▸ DATA TO PROCESS:

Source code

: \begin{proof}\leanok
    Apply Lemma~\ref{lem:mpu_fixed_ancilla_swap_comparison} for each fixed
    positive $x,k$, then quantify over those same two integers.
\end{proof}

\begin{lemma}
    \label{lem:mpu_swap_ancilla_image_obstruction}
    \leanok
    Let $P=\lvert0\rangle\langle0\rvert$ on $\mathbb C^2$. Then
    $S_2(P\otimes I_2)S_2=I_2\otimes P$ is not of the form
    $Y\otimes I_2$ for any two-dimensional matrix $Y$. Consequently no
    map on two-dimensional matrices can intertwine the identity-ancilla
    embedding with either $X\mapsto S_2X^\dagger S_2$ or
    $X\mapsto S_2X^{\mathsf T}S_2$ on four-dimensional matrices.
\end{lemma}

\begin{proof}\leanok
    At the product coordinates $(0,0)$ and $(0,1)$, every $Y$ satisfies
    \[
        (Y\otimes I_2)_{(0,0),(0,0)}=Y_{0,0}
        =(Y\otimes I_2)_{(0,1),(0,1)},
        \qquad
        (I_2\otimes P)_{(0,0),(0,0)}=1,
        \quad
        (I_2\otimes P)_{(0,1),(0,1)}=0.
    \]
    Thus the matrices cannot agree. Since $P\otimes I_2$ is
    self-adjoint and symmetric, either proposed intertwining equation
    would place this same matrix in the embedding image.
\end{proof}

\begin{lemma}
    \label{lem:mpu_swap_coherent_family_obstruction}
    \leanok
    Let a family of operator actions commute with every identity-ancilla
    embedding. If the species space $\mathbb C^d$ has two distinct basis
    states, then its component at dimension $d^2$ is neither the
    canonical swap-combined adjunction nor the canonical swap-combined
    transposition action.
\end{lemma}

▸ TO DO:
Once more, print all the records exactly.

▸ SOLUTION:
Source code

: \begin{proof}\leanok
    Apply Lemma~\ref{lem:mpu_fixed_ancilla_swap_comparison} for each fixed
    positive $x,k$, then quantify over those same two integers.
\end{proof}

\begin{lemma}
    \label{lem:mpu_swap_ancilla_image_obstruction}
    \leanok
    Let $P=\lvert0\rangle\langle0\rvert$ on $\mathbb C^2$. Then
    $S_2(P\otimes I_2)S_2=I_2\otimes P$ is not of the form
    $Y\otimes I_2$ for any two-dimensional matrix $Y$. Consequently no
    map on two-dimensional matrices can intertwine the identity-ancilla
    embedding with either $X\mapsto S_2X^\dagger S_2$ or
    $X\mapsto S_2X^{\mathsf T}S_2$ on four-dimensional matrices.
\end{lemma}

\begin{proof}\leanok
    At the product coordinates $(0,0)$ and $(0,1)$, every $Y$ satisfies
    \[
        (Y\otimes I_2)_{(0,0),(0,0)}=Y_{0,0}
        =(Y\otimes I_2)_{(0,1),(0,1)},
        \qquad
        (I_2\otimes P)_{(0,0),(0,0)}=1,
        \quad
        (I_2\otimes P)_{(0,1),(0,1)}=0.
    \]
    Thus the matrices cannot agree. Since $P\otimes I_2$ is
    self-adjoint and symmetric, either proposed intertwining equation
    would place this same matrix in the embedding image.
\end{proof}

\begin{lemma}
    \label{lem:mpu_swap_coherent_family_obstruction}
    \leanok
    Let a family of operator actions commute with every identity-ancilla
    embedding. If the species space $\mathbb C^d$ has two distinct basis
    states, then its component at dimension $d^2$ is neither the
    canonical swap-combined adjunction nor the canonical swap-combined
    transposition action.
\end{lemma}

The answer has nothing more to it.